I think we need to apply a special tax to all those that live in Fauquier and commute over the county line to the north and east counties in Loudon, PW and Fairfax, etc.

Tax also the many, many teachers that live here and work in these other counties simply for higher pay and stay out here to reap the lower cost of living. Tell me these people went into education because they wanna help kids? likely.

Then distribute that tax windfall to the residents that actually live and work here and are totally invested in Fauquier County, teachers that live and work here included. This would pay for itself and shut the whining up. Period.

Tell me these "NOVA commuters for a buck" think they are invested in Fauquier county enough to run for office? Not likely and I'm not buying it. It's about the almighty dollar and that's the only thing it's about.

I'm tired of these people that wanna live here and work in NOVA, have kids that have not been in the county school system completely from the time they moved here and wanna tell us how to run our county and how much we can afford to pay teachers and can only do it through raising taxes.

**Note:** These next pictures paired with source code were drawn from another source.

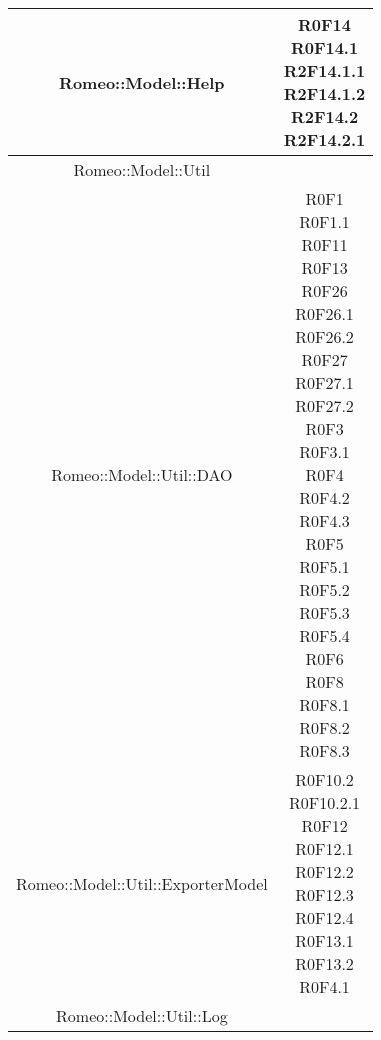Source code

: \begin{center}
\begin{longtable}{|c|c|}
\hline
\parbox[t]{\larghezza}{Romeo::Model::Help}   & \parbox[t]{\larghezza}{ R0F14 \\ R0F14.1 \\ R2F14.1.1 \\ R2F14.1.2 \\ R2F14.2 \\ R2F14.2.1 \\} \\
\hline
\parbox[t]{\larghezza}{Romeo::Model::Util}   & \parbox[t]{\larghezza}{} \\
\hline
\parbox[t]{\larghezza}{Romeo::Model::Util::DAO}   & \parbox[t]{\larghezza}{ R0F1 \\ R0F1.1 \\ R0F11 \\ R0F13 \\ R0F26 \\ R0F26.1 \\ R0F26.2 \\ R0F27 \\ R0F27.1 \\ R0F27.2 \\ R0F3 \\ R0F3.1 \\ R0F4 \\ R0F4.2 \\ R0F4.3 \\ R0F5 \\ R0F5.1 \\ R0F5.2 \\ R0F5.3 \\ R0F5.4 \\ R0F6 \\ R0F8 \\ R0F8.1  \\ R0F8.2  \\ R0F8.3  \\} \\
\hline
\parbox[t]{\larghezza}{Romeo::Model::Util::ExporterModel}   & \parbox[t]{\larghezza}{ R0F10.2 \\ R0F10.2.1 \\ R0F12 \\ R0F12.1 \\ R0F12.2 \\ R0F12.3 \\ R0F12.4 \\ R0F13.1 \\ R0F13.2 \\ R0F4.1 \\} \\
\hline
\parbox[t]{\larghezza}{Romeo::Model::Util::Log}   & \parbox[t]{\larghezza}{} \\

\end{longtable}
\end{center}
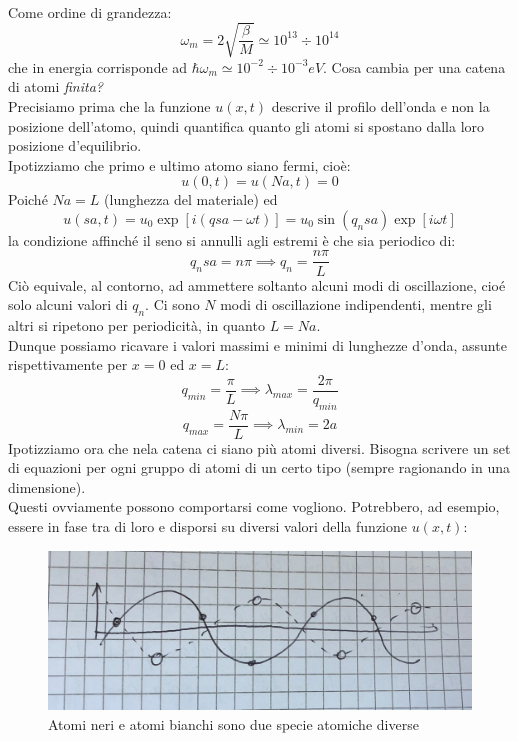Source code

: \documentclass{book}
\begin{document}
        \paragraph{}
            Come ordine di grandezza:
            $$\omega_{m} = 2 \sqrt{\frac{\beta}{M}} \simeq 10^{13} \div 10^{14}$$
            che in energia corrisponde ad $\hbar \omega_{m} \simeq 10^{-2} \div 10^{-3} eV$.
            Cosa cambia per una catena di atomi \textit{finita?}\\
            Precisiamo prima che la funzione $u(x,t)$ descrive il profilo dell'onda e non la posizione dell'atomo, quindi quantifica quanto gli atomi si spostano dalla loro posizione d'equilibrio.\\
            Ipotizziamo che primo e ultimo atomo siano fermi, cioè:
            $$u(0,t) = u(Na,t) = 0$$
            Poiché $Na = L$ (lunghezza del materiale) ed
            $$u(sa,t) = u_{0}\exp{[i(qsa-\omega t)]} = u_{0}\sin{(q_{n}sa)}\exp{[i\omega t]}$$
            la condizione affinché il seno si annulli agli estremi è che sia periodico di: 
            $$q_{n}sa = n \pi \implies q_{n} = \frac{n \pi}{L}$$
            Ciò equivale, al contorno, ad ammettere soltanto alcuni modi di oscillazione, cioé solo alcuni valori di $q_{n}$. Ci sono $N$ modi di oscillazione indipendenti, mentre gli altri si ripetono per periodicità, in quanto $L=Na$.\\
            Dunque possiamo ricavare i valori massimi e minimi di lunghezze d'onda, assunte rispettivamente per $x=0$ ed $x=L$:
            $$q_{min} = \frac{\pi}{L} \implies\lambda_{max} = \frac{2\pi}{q_{min}}$$
            $$q_{max} = \frac{N \pi}{L} \implies \lambda_{min} = 2a$$
            Ipotizziamo  ora che nela catena ci siano più atomi diversi. Bisogna scrivere un set di equazioni per ogni gruppo di atomi di un certo tipo (sempre ragionando in una dimensione).\\
            Questi ovviamente possono comportarsi come vogliono. Potrebbero, ad esempio, essere in fase tra di loro e disporsi su diversi valori della funzione $u(x,t)$:
            \begin{figure}[h!]
                \centering
                \includegraphics[width=0.5\linewidth]{img/imnothere5.png}
                \caption{Atomi neri e atomi bianchi sono due specie atomiche diverse}
            \end{figure} \\
\end{document}
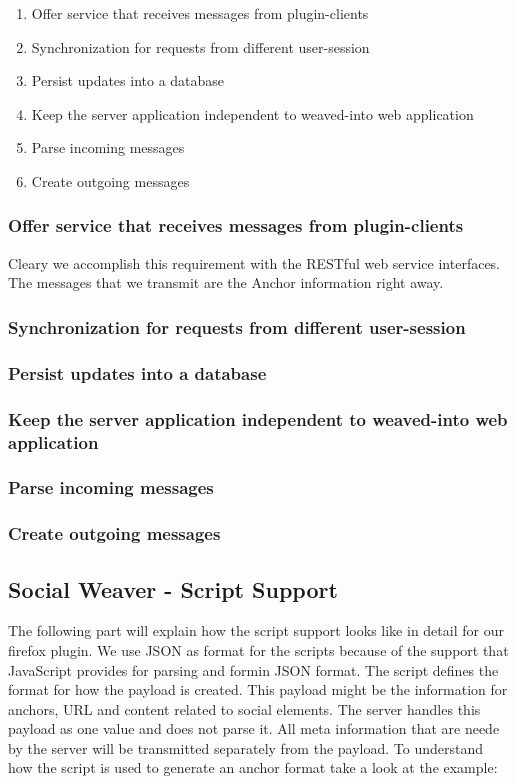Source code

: \begin{enumerate}
	\item Offer service that receives messages from plugin-clients
	\item Synchronization for requests from different user-session
	\item Persist updates into a database
	\item Keep the server application independent to weaved-into web application
	\item Parse incoming messages
	\item Create outgoing messages
\end{enumerate}

\subsubsection{Offer service that receives messages from plugin-clients}
Cleary we accomplish this requirement with the RESTful web service interfaces. The messages that we transmit are the Anchor information right away. 


\subsubsection{Synchronization for requests from different user-session}

\subsubsection{Persist updates into a database}

\subsubsection{Keep the server application independent to weaved-into web application}

\subsubsection{Parse incoming messages}

\subsubsection{Create outgoing messages}

\subsection{Social Weaver - Script Support}
The following part will explain how the script support looks like in detail for our firefox plugin. We use JSON as format for the scripts because of the support that JavaScript provides for parsing and formin JSON format. The script defines the format for how the payload is created. This payload might be the information for anchors, URL and content related to social elements. The server handles this payload as one value and does not parse it. All meta information that are neede by the server will be transmitted separately from the payload. To understand how the script is used to generate an anchor format take a look at the example:

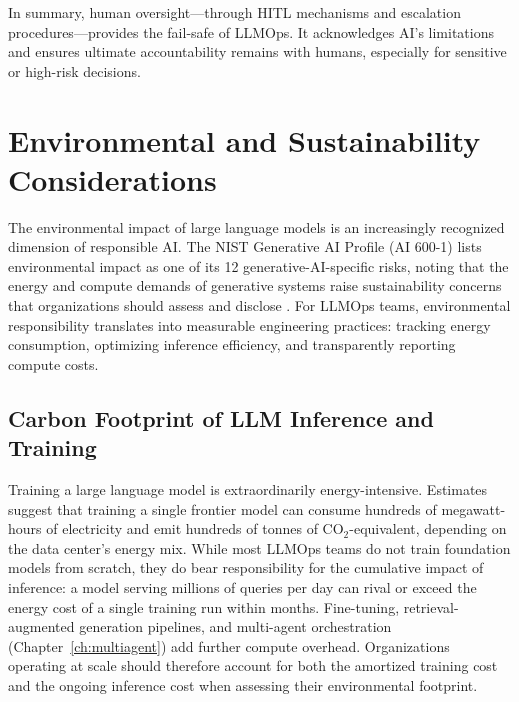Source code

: \bigskip
In summary, human oversight---through HITL mechanisms and escalation procedures---provides the fail-safe of LLMOps. It acknowledges AI's limitations and ensures ultimate accountability remains with humans, especially for sensitive or high-risk decisions.

\section{Environmental and Sustainability Considerations}\label{sec:ethics-environment}

The environmental impact of large language models is an increasingly recognized dimension of responsible AI. The NIST Generative AI Profile (AI 600-1) lists environmental impact as one of its 12 generative-AI-specific risks, noting that the energy and compute demands of generative systems raise sustainability concerns that organizations should assess and disclose \cite{nist_ai_600_1_genai}. For LLMOps teams, environmental responsibility translates into measurable engineering practices: tracking energy consumption, optimizing inference efficiency, and transparently reporting compute costs.

\subsection{Carbon Footprint of LLM Inference and Training}\label{sec:ch11_carbon}

Training a large language model is extraordinarily energy-intensive. Estimates suggest that training a single frontier model can consume hundreds of megawatt-hours of electricity and emit hundreds of tonnes of CO$_2$-equivalent, depending on the data center's energy mix. While most LLMOps teams do not train foundation models from scratch, they do bear responsibility for the cumulative impact of inference: a model serving millions of queries per day can rival or exceed the energy cost of a single training run within months. Fine-tuning, retrieval-augmented generation pipelines, and multi-agent orchestration (Chapter~\ref{ch:multiagent}) add further compute overhead. Organizations operating at scale should therefore account for both the amortized training cost and the ongoing inference cost when assessing their environmental footprint.

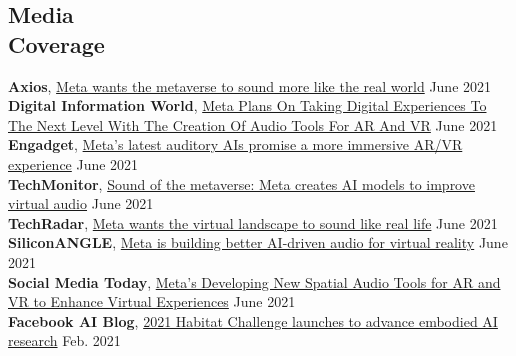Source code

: \documentclass[margin, 10pt]{res} %
\begin{document}
\begin{resume}
\section{Media \\ Coverage}
\textbf{Axios},
\href{https://www.axios.com/2022/06/24/meta-wants-the-metaverse-to-sound-more-like-the-real-world?utm_source=twitter&utm_medium=social&utm_campaign=editorial&utm_content=technology-metaverse}{Meta wants the metaverse to sound more like the real world} \hfill June 2021\\
\textbf{Digital Information World},
\href{https://www.digitalinformationworld.com/2022/06/meta-plans-on-taking-digital.html}{Meta Plans On Taking Digital Experiences To The Next Level With The Creation Of Audio Tools For AR And VR} \hfill June 2021\\
\textbf{Engadget},
\href{https://www.engadget.com/metas-latest-auditory-ai-promise-a-more-immersive-ar-vr-experience-130029625.html?guccounter=1&guce_referrer=aHR0cHM6Ly9sLndvcmtwbGFjZS5jb20v&guce_referrer_sig=AQAAAAwu3kFYVTr7weTarFhe5AHNg9vLok3QfxATQBYtXFYSsZmQkgXIB2s8PHHuclDkYp8w7DA0_oFtTEerWPcxx21S4zDM3ow_vYDF-aClHJaSnf_wJ8nkfGvlsuNKvqo1Y9r1L3Dv0xwUXaTr8BObcNwzx7h9bjLVV6LdZbw2sxr-}{Meta's latest auditory AIs promise a more immersive AR/VR experience} \hfill June 2021\\
\textbf{TechMonitor}, \href{https://techmonitor.ai/technology/emerging-technology/meta-audio-ai-metaverse}{Sound of the metaverse: Meta creates AI models to improve virtual audio} \hfill June 2021\\
\textbf{TechRadar}, \href{https://www.techradar.com/news/meta-wants-the-virtual-landscape-to-sound-like-real-life}{Meta wants the virtual landscape to sound like real life} \hfill June 2021\\
\textbf{SiliconANGLE}, \href{https://siliconangle.com/2022/06/24/meta-building-better-ai-driven-audio-virtual-reality/}{Meta is building better AI-driven audio for virtual reality} \hfill June 2021\\
\textbf{Social Media Today}, \href{https://www.socialmediatoday.com/news/metas-developing-new-spatial-audio-tools-for-ar-and-vr-to-enhance-virtual/626071/?utm_source=dlvr.it&utm_medium=twitter}{Meta’s Developing New Spatial Audio Tools for AR and VR to Enhance Virtual Experiences} \hfill June 2021\\
\textbf{Facebook AI Blog}, \href{https://ai.facebook.com/blog/2021-habitat-challenge-launches-to-advance-embodied-ai-research/}{2021 Habitat Challenge launches to advance embodied AI research} \hfill Feb. 2021\\

\end{resume}
\end{document}
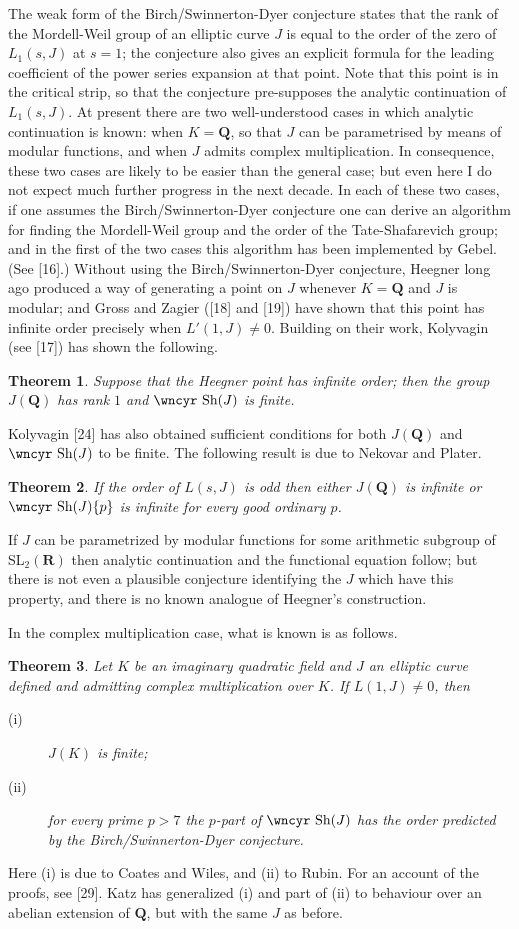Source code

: \documentclass[12pt]{article}
\def\bQ{{\mathbf Q}}
\def\bR{{\mathbf R}}
\def\Sha{\mbox{\wncyr Sh}}
\def\bth{\begin{theorem} \label}
\def\eth{\end{theorem}}
\newtheorem{theorem}{Theorem}
\begin{document}
The weak form of the Birch/Swinnerton-Dyer conjecture states that the rank of
the Mordell-Weil group of an elliptic curve $J$
is equal to the order of the zero of $L_1(s,J)$ at $s=1$; the conjecture
also gives an explicit formula for the leading coefficient of the power series
expansion at that point. Note that this point is in the critical strip, so
that the conjecture pre-supposes the analytic continuation of $L_1(s,J)$.
At present there are two well-understood 
cases in which analytic continuation is known: when
$K=\bQ$, so that $J$ can be parametrised by means of modular functions, and
when $J$ admits complex multiplication. In consequence, these two cases are
likely to be easier than the general case; but even here I do not expect much
further progress in the next decade. In each of these two cases, if one
assumes the Birch/Swinnerton-Dyer conjecture one can derive an algorithm for
finding the Mordell-Weil group and the order of the Tate-Shafarevich group;
and in the first of the two cases this algorithm has been implemented by
Gebel. (See [16].) Without using the Birch/Swinnerton-Dyer conjecture,
Heegner long ago produced a way of generating a point on $J$ whenever $K=\bQ$
and $J$ is modular; and Gross
and Zagier ([18] and [19]) have shown that this point has infinite order
precisely when $L'(1,J)\neq0$. Building on their work, Kolyvagin (see [17])
has shown the following.
\bth{T5} Suppose that the Heegner point has infinite order; then the group
$J(\bQ)$ has rank $1$ and $\Sha(J)$ is finite.
\eth
Kolyvagin [24] has also obtained sufficient conditions for both $J(\bQ)$ and
$\Sha(J)$ to be finite. The following result is due to Nekovar and Plater.
\bth{T6} If the order of $L(s,J)$ is odd then either $J(\bQ)$ is infinite or
$\Sha(J)\{p\}$ is infinite for every good ordinary $p$.
\eth
If $J$ can be parametrized by modular
functions for some arithmetic subgroup of SL$_2(\bR)$ then analytic
continuation and the functional equation follow; but there is not even a
plausible conjecture identifying the $J$ which have this property, and there
is no known analogue of Heegner's construction.

In the complex multiplication case, what is
known is as follows.
\bth{T2} Let $K$ be an imaginary quadratic field and $J$ an elliptic curve
defined and admitting complex multiplication over $K$. If $L(1,J)\neq0$, then
\begin{description}
\item[(i)] $J(K)$ is finite;
\item[(ii)] for every prime $p>7$ the $p$-part of $\Sha(J)$
has the order predicted by the Birch/Swinnerton-Dyer conjecture.
\end{description}
\eth
Here (i) is due to Coates and Wiles, and (ii) to Rubin. For an account of the
proofs, see [29]. Katz has generalized (i) and part of (ii) to behaviour over
an abelian extension of $\bQ$, but with the same $J$ as before.
\end{document}
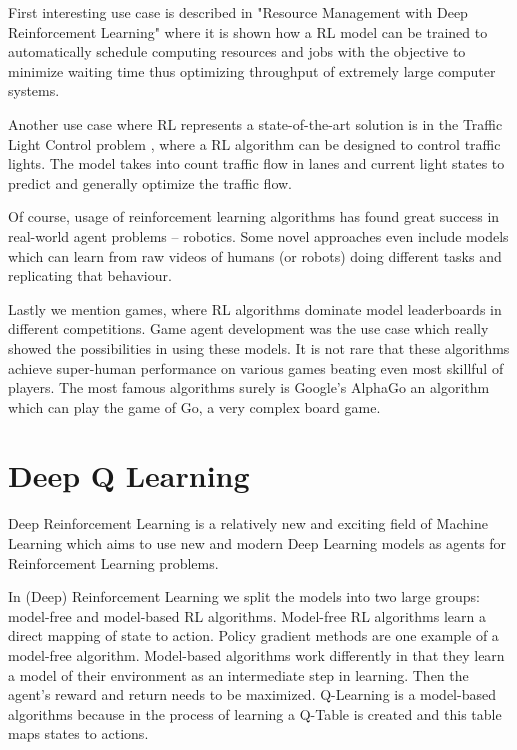\documentclass[b5paper]{book}
\let\cite\parencite
\begin{document}
First interesting use case is described in "Resource Management with Deep Reinforcement Learning" \cite{mao2016resource} where it is shown how a RL model can be trained to automatically schedule computing resources and jobs with the objective to minimize waiting time thus optimizing throughput of extremely large computer systems.

Another use case where RL represents a state-of-the-art solution is in the Traffic Light Control problem \cite{wiering2000multi}, where a RL algorithm can be designed to control traffic lights. The model takes into count traffic flow in lanes and current light states to predict and generally optimize the traffic flow.

Of course, usage of reinforcement learning algorithms has found great success in real-world agent problems -- robotics. Some novel approaches even include models which can learn from raw videos of humans (or robots) doing different tasks and replicating that behaviour. \cite{mnih2015human}

Lastly we mention games, where RL algorithms dominate model leaderboards in different competitions. \cite{mnih2013playing} \cite{silver2016mastering} Game agent development was the use case which really showed the possibilities in using these models. It is not rare that these algorithms achieve super-human performance on various games beating even most skillful of players. The most famous algorithms surely is Google's AlphaGo an algorithm which can play the game of Go, a very complex board game.

\section{Deep Q Learning}



Deep Reinforcement Learning is a relatively new and exciting field of Machine Learning which aims to use new and modern Deep Learning models as agents for Reinforcement Learning problems.

In (Deep) Reinforcement Learning we split the models into two large groups: model-free and model-based RL algorithms. Model-free RL algorithms learn a direct mapping of state to action. Policy gradient methods are one example of a model-free algorithm. Model-based algorithms work differently in that they learn a model of their environment as an intermediate step in learning. Then the agent's reward and return needs to be maximized. Q-Learning is a model-based algorithms because in the process of learning a Q-Table is created and this table maps states to actions.
\end{document}
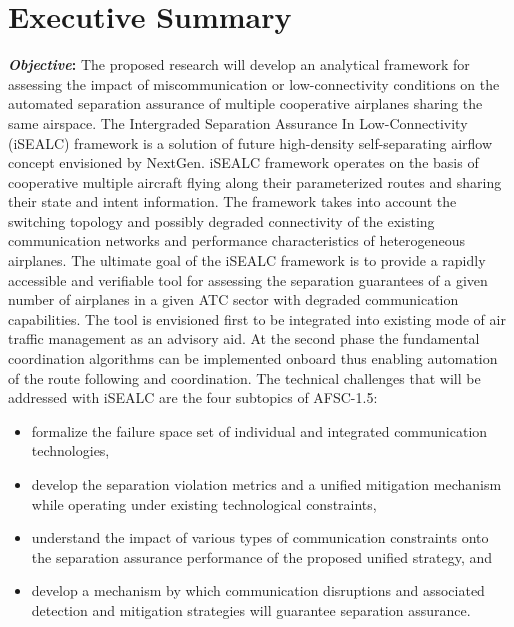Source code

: \documentclass[letter,onecolumn,12pt]{aiaa-tc}
\newcommand{\1}{1_n}
\begin{document}
\pagestyle{empty}
\section*{Executive Summary}  %

\textbf{\emph{Objective}:} The proposed research will develop an analytical framework for assessing the impact of miscommunication or low-connectivity conditions on the automated separation assurance of multiple cooperative airplanes sharing the same airspace. The Intergraded Separation Assurance In Low-Connectivity (iSEALC) framework is a solution of future high-density self-separating airflow concept envisioned by NextGen. iSEALC framework operates on the basis of cooperative multiple aircraft flying along their parameterized routes and sharing their state and intent information. The framework takes into account the switching topology and possibly degraded connectivity of the existing communication networks and performance characteristics of heterogeneous airplanes. The ultimate goal of the iSEALC framework is to provide a rapidly accessible and verifiable tool for assessing the separation guarantees of a given number of airplanes in a given ATC sector with degraded communication capabilities. The tool is  envisioned first to be integrated into existing mode of air traffic management as an advisory aid. At the second phase the fundamental coordination algorithms can be implemented onboard thus enabling automation of the route following and coordination. The technical challenges that will be addressed with iSEALC are the four subtopics of AFSC-1.5:
\vspace{-2mm}
\begin{itemize}
\setlength{\itemsep}{-4pt}
    \item formalize the failure space set of individual and integrated communication technologies,
    \item develop the separation violation metrics and a unified mitigation mechanism while operating under existing technological constraints,
    \item understand the impact of various types of communication constraints onto the separation assurance performance of the proposed unified strategy, and
    \item develop a mechanism by which communication disruptions and associated detection and mitigation strategies will guarantee separation assurance.
\end{itemize}
\end{document}
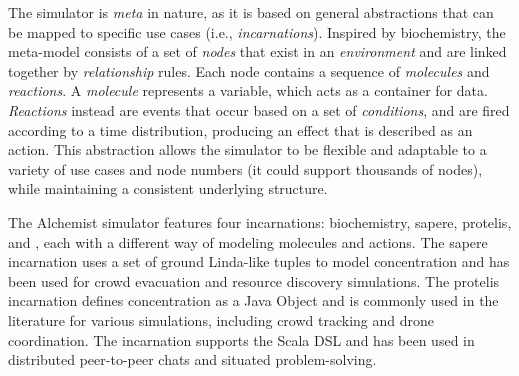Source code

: The simulator is \emph{meta} in nature, 
 as it is based on general abstractions 
 that can be mapped to specific use cases (i.e., \emph{incarnations}).
% 
Inspired by biochemistry, 
 the meta-model consists of a set of \emph{nodes} 
 that exist in an \emph{environment} and are linked together by \emph{relationship} rules. 
 Each node contains a sequence of \emph{molecules} and \emph{reactions}. 
%
 A \emph{molecule} represents a variable, 
 which acts as a container for data. 
 \emph{Reactions} instead are events that occur based 
 on a set of \emph{conditions}, 
 and are fired according to a time distribution, 
 producing an effect that is described as an action. 
This abstraction allows the simulator to be flexible 
 and adaptable to a variety of use cases and node numbers 
 (it could support thousands of nodes), 
 while maintaining a consistent underlying structure.

 The Alchemist simulator features four incarnations: 
  biochemistry, sapere, protelis, and \scafi{}, 
  each with a different way of modeling molecules and actions. 
The sapere incarnation uses a set of ground Linda-like tuples 
 to model concentration and has been used for crowd evacuation and resource discovery simulations. 
The protelis incarnation defines concentration as a Java Object and is commonly used in the literature for various simulations, 
 including crowd tracking and drone coordination. 
The \scafi{} incarnation supports the \scafi{} Scala DSL 
 and has been used in distributed peer-to-peer chats and situated problem-solving.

I'm also tired of listening to teachers whine about their paychecks with the time off and benefits packages in turn for the actual hours worked annually compared to most. A large portion of these teachers live in Culpeper County anyway.

Why? Likely for the same reason this candidate does .... the almighty dollar!

If you don't live here and WORK here, then move and go politic for a county position in a county that you are willing to totally invest your life in respectfully.

Homeowners have had enough taxes already and need to vote NO for these types.

Sounds like another tax and spend democrat to me.

I was schooled, live and work here for 50+ years. These "NOVA buck hunter" types need to "shut the front" door and go elsewhere because you are ruining this county.

Have a nice day.
nonewtaxes · December 4, 2018 at 10:46 pm
Yup, this guy sounds like a politician already. He wants to improve communication but he won't say raise taxes to pay teachers more. Instead, he says there's something mroe the community can do. Maybe there is a plan B - raising teacher pay without raising taxes. That's the plan I'd like to see.
Silii · December 4, 2018 at 8:04 pm
This is the person for the job. He thinks the right way - options, contingencies, diversity of asks and demands, fiscal responsibility, teacher compensation. Fauquier County Schools need fresh thinking and new approaches to problem solving. As a taxpayer concerned about public education, I'm really tired of the same old same old stale thinking and approaches. All the best to Mr. Hammond.